Ingredients (for 4-6 persons)

  • 1 kg lamb roll roast in a net
  • 1 tbsp rosemary, finely chopped
  • 1 clove of garlic, finely chopped
  • 2-3 tbsp olive oil
  • 1 carrot, peeled, sliced
  • 1 leek, trimmed and cut into rings
  • 1 piece of celeriac, peeled and cut into cubes
  • 3 tablespoons frying oil
  • 700 ml hot vegetable or lamb stock 
  • 200 ml dry white wine
  • 200 ml cream

In addition:

  • Salt, pepper from the mill

Pat the meat dry.

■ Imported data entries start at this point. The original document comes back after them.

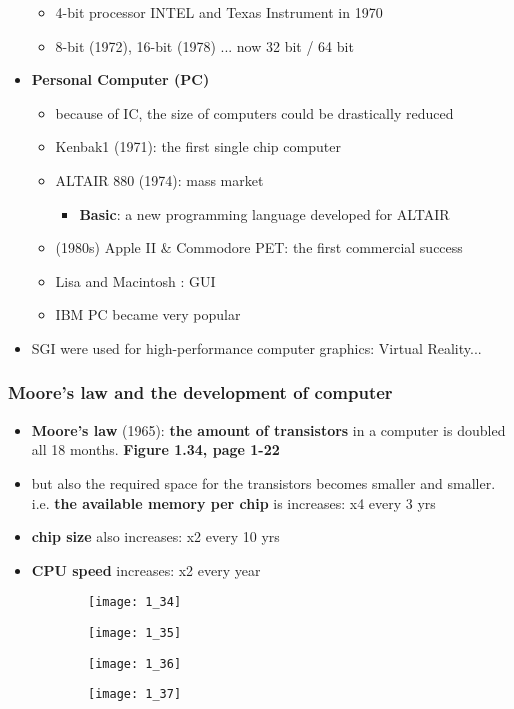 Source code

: \documentclass{standalone}
\begin{document}
\begin{itemize}
		\begin{itemize}
			\item 4-bit processor INTEL and Texas Instrument in 1970
			\item 8-bit (1972), 16-bit (1978) ... now 32 bit / 64 bit
		\end{itemize}
	\item \textbf{Personal Computer (PC)}
		\begin{itemize}
			\item because of IC, the size of computers could be drastically reduced
			\item Kenbak1 (1971): the first single chip computer
			\item ALTAIR 880 (1974): mass market
				\begin{itemize}
					\item \textbf{Basic}: a new programming language developed for ALTAIR
				\end{itemize}
			\item (1980s) Apple II \& Commodore PET: the first commercial success
			\item Lisa and Macintosh : GUI
			\item IBM PC became very popular
		\end{itemize}
	\item SGI were used for high-performance computer graphics: Virtual Reality...
\end{itemize}

\subsubsection*{Moore's law and the development of computer}

\begin{itemize}
	\item \textbf{Moore's law} (1965): \textbf{the amount of transistors} in a computer is doubled all 18 months. \textbf{Figure 1.34, page 1-22}
	\item but also the required space for the transistors becomes smaller and smaller. i.e. \textbf{the available memory per chip} is increases: x4 every 3 yrs
	\item \textbf{chip size} also increases: x2 every 10 yrs 
	\item \textbf{CPU speed} increases: x2 every year
\end{itemize}

\begin{figure}[H]
	\centering
	\begin{subfigure}[b]{0.45\textwidth}
		\texttt{[image: 1\_34]}
	\end{subfigure}
	\begin{subfigure}[b]{0.45\textwidth}
		\texttt{[image: 1\_35]}
	\end{subfigure}
	\begin{subfigure}[b]{0.45\textwidth}
		\texttt{[image: 1\_36]}
	\end{subfigure}
	\begin{subfigure}[b]{0.45\textwidth}
		\texttt{[image: 1\_37]}
	\end{subfigure}
\end{figure}
\end{document}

Rub with salt and pepper.

Mix the rosemary with the garlic and oil and brush over the roast.

Wrap in cling film or place in a freezer bag and leave to rest in the fridge for at least an hour, or preferably overnight.

Insert the rotisserie with the drip tray into the Merklinger.

Remove the lamb roll roast from the fridge and heat the Merklinger to approx. 200°-220°C. Push the fire all the way to the back.

Season the carrots, celery and leek with salt and pepper and mix with the frying oil.

Place the roast in the middle of the rotisserie spit and secure it on both sides with the stainless steel clamps. Insert the spit into the rotisserie, start the engine and off you go!

Sauté the vegetables in the drip pan.
Pour in some hot stock and simmer.

Baste the roast again and again with white wine and stock.

To maintain the temperature, occasionally add one or two logs to the back.

Grill the lamb roll roast for approx. 1 hour to a core temperature of approx. 65°C (depending on taste). Remove from the spit and keep warm.

For the sauce:
Pour the gravy through a sieve into a pan. Add the juices from the resting meat to the gravy and simmer. Pour in the cream, bring to the boil briefly and season the gravy with salt and pepper.

Cut the meat into slices and serve with the sauce.


Tip:
Lamb and lavender go wonderfully well together.
For a summery touch, you can refine the marinade with 1-2 tablespoons of fresh lavender flowers (or alternatively 1 teaspoon of dried lavender flowers).